It has convenience constructs like optional matching as well as the + and * operators from regular expressions.
In the example above you can see that the ( expr ... ) * construct is used to repeat zero or more expressions. You can also mix choices and sequences together. For example, you can write A (B | C) D. These changes eliminate the need to use extra rules.
It uses Python 1.5-style (Perl-compatible) regular expressions.
These regular expressions are now standard in the Python community, and are more powerful than the old-style regular expressions. In addition, you can use the Python r"string" syntax to avoid endless strings of backslashes.
You can choose to use the Yapps 2 run time library to make the generated parser smaller, or to make a standalone parser file.

Yapps 1: How it started#

My desire for a parser generator began in late 1997 with a school project for which I used my own hand-written parser. At the same time, there was a thread on comp.lang.python about parsing e-mail addresses with nested <>’s. I was reading Stroustrup’s “The C++ Programming Language” and came across an expression parser. I was also reading Mark Lutz’s “Programming Python” and came across another expression parser. The combination of these four events inspired me to write a parser generator that could produce parsers similar to Lutz’s hand-written parser. Many of the features of Yapps are inspired by the ANTLR/PCCTS system written by Terrence Parr. ANTLR combines flexibility, speed, and parsing power into a system that produces readable recursive descent LL(k) parsers for C, C++, or Java.

Download

Yapps 1 is a single Python file, approximately 30k in length. It is likely that you will also want to see the documentation, available in these formats:

There are three tiny examples available:

Name	Grammar	Parser
Calculator	expr.g	expr.py
Lisp Expressions	lisp.g	lisp.py
Yapps Grammar	parsedesc.g	parsedesc.py

Future#

Yapps 2 was quite good for my needs. The weakest point is error handling. Yapps will detect errors in the input and complain, and it attempts to display the portion of the input that was bad, but its explanatory abilities are limited. There also wasn’t any attempt at error recovery.

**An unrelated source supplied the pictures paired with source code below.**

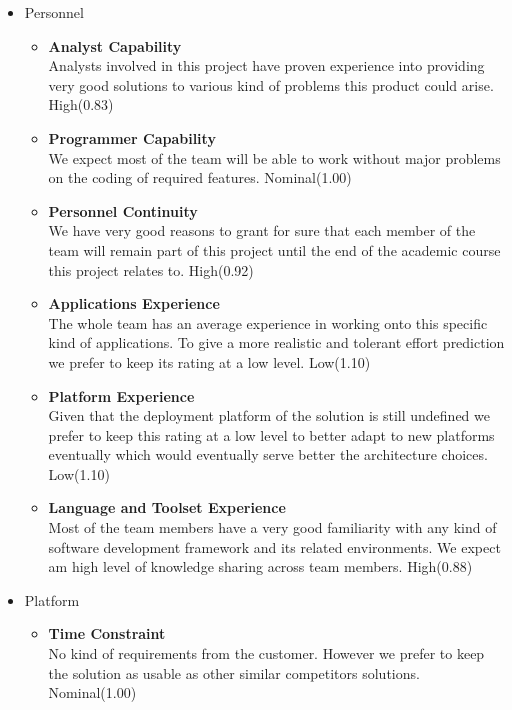 \begin{itemize}
    \item Personnel
    \begin{itemize}
        \item \textbf{Analyst Capability}\\
        Analysts involved in this project have proven experience into providing very good solutions to various kind of problems this product could arise. 
        \hfill High(0.83)
        
        \item \textbf{Programmer Capability}\\
        We expect most of the team will be able to work without major problems on the coding of required features.
        \hfill Nominal(1.00)
        
        \item \textbf{Personnel Continuity}\\
        We have very good reasons to grant for sure that each member of the team will remain part of this project until the end of the academic course this project relates to.
        \hfill High(0.92)
        
        \item \textbf{Applications Experience}\\
        The whole team has an average experience in working onto this specific kind of applications. To give a more realistic and tolerant effort prediction we prefer to keep its rating at a low level.
        \hfill Low(1.10)
        
        \item \textbf{Platform Experience}\\
        Given that the deployment platform of the solution is still undefined we prefer to keep this rating at a low level to better adapt to new platforms eventually which would eventually serve better the architecture choices.
        \hfill Low(1.10)
        
        \item \textbf{Language and Toolset Experience}\\
        Most of the team members have a very good familiarity with any kind of software development framework and its related environments. We expect am high level of knowledge sharing across team members.
        \hfill High(0.88)
    \end{itemize}
    
    \item Platform
    \begin{itemize}
        \item \textbf{Time Constraint}\\
        No kind of requirements from the customer. However we prefer to keep the solution as usable as other similar competitors solutions.
        \hfill Nominal(1.00)
        

\end{itemize}
\end{itemize}
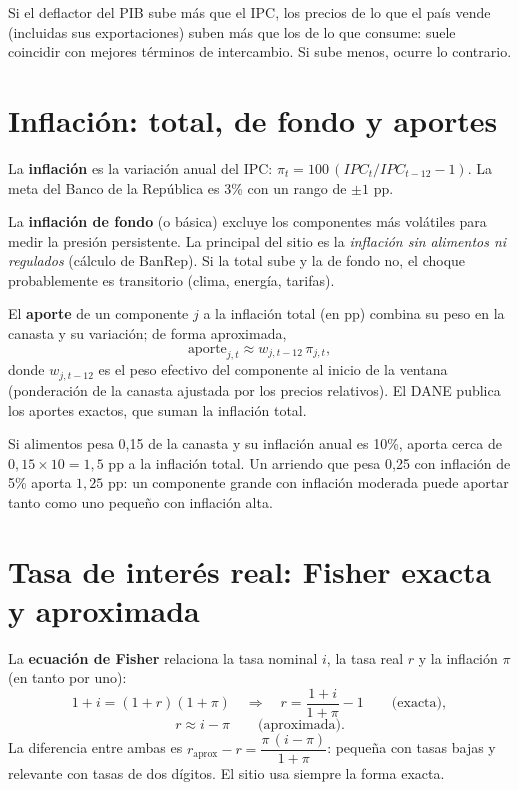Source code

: \begin{leer}
Si el deflactor del PIB sube más que el IPC, los precios de lo que el país vende (incluidas sus exportaciones)
suben más que los de lo que consume: suele coincidir con mejores términos de intercambio. Si sube menos, ocurre
lo contrario.
\end{leer}

\section{Inflación: total, de fondo y aportes}
\label{es:f:inflacion}
La \textbf{inflación} es la variación anual del IPC: $\pi_t=100\,(IPC_t/IPC_{t-12}-1)$. La meta del Banco de la
República es 3\% con un rango de $\pm1$ pp.

La \textbf{inflación de fondo} (o básica) excluye los componentes más volátiles para medir la presión persistente.
La principal del sitio es la \emph{inflación sin alimentos ni regulados} (cálculo de BanRep). Si la total sube y
la de fondo no, el choque probablemente es transitorio (clima, energía, tarifas).

El \textbf{aporte} de un componente $j$ a la inflación total (en pp) combina su peso en la canasta y su
variación; de forma aproximada,
\[
\text{aporte}_{j,t}\approx w_{j,t-12}\,\pi_{j,t},
\]
donde $w_{j,t-12}$ es el peso efectivo del componente al inicio de la ventana (ponderación de la canasta ajustada
por los precios relativos). El DANE publica los aportes exactos, que suman la inflación total.

\begin{dato}
Si alimentos pesa 0,15 de la canasta y su inflación anual es 10\%, aporta cerca de $0{,}15\times10=1{,}5$ pp a la
inflación total. Un arriendo que pesa 0,25 con inflación de 5\% aporta $1{,}25$ pp: un componente grande con
inflación moderada puede aportar tanto como uno pequeño con inflación alta.
\end{dato}

\section{Tasa de interés real: Fisher exacta y aproximada}
\label{es:f:fisher}
La \textbf{ecuación de Fisher} relaciona la tasa nominal $i$, la tasa real $r$ y la inflación $\pi$ (en tanto
por uno):
\[
1+i=(1+r)(1+\pi)\quad\Longrightarrow\quad r=\frac{1+i}{1+\pi}-1\qquad\text{(exacta)},
\]
\[
r\approx i-\pi\qquad\text{(aproximada)}.
\]
La diferencia entre ambas es $r_{\text{aprox}}-r=\dfrac{\pi\,(i-\pi)}{1+\pi}$: pequeña con tasas bajas y
relevante con tasas de dos dígitos. El sitio usa siempre la forma exacta.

I often needed parsers in C++. It would be neat if Yapps could produce a C++ or Ruby parser instead of a Python parser. However, since Yapps mixes the grammar with Python code, a single grammar couldn’t be used to build both a parser module in Python and another in C++.

I wrote Yapps back in the Python 1.5 days. I wanted to write a version that worked better with Python 2 or 3. I’ve put more thoughts on my blog^[33]. If I were to write a new parser project today, it’d have lots of automated testing. However, I have no plans to work on Yapps in the forseeable future. Since the 1990s there’s been quite a lot of development on parsers, with parser combinators, PEGs, and other developments, and I no longer feel the need to write my own.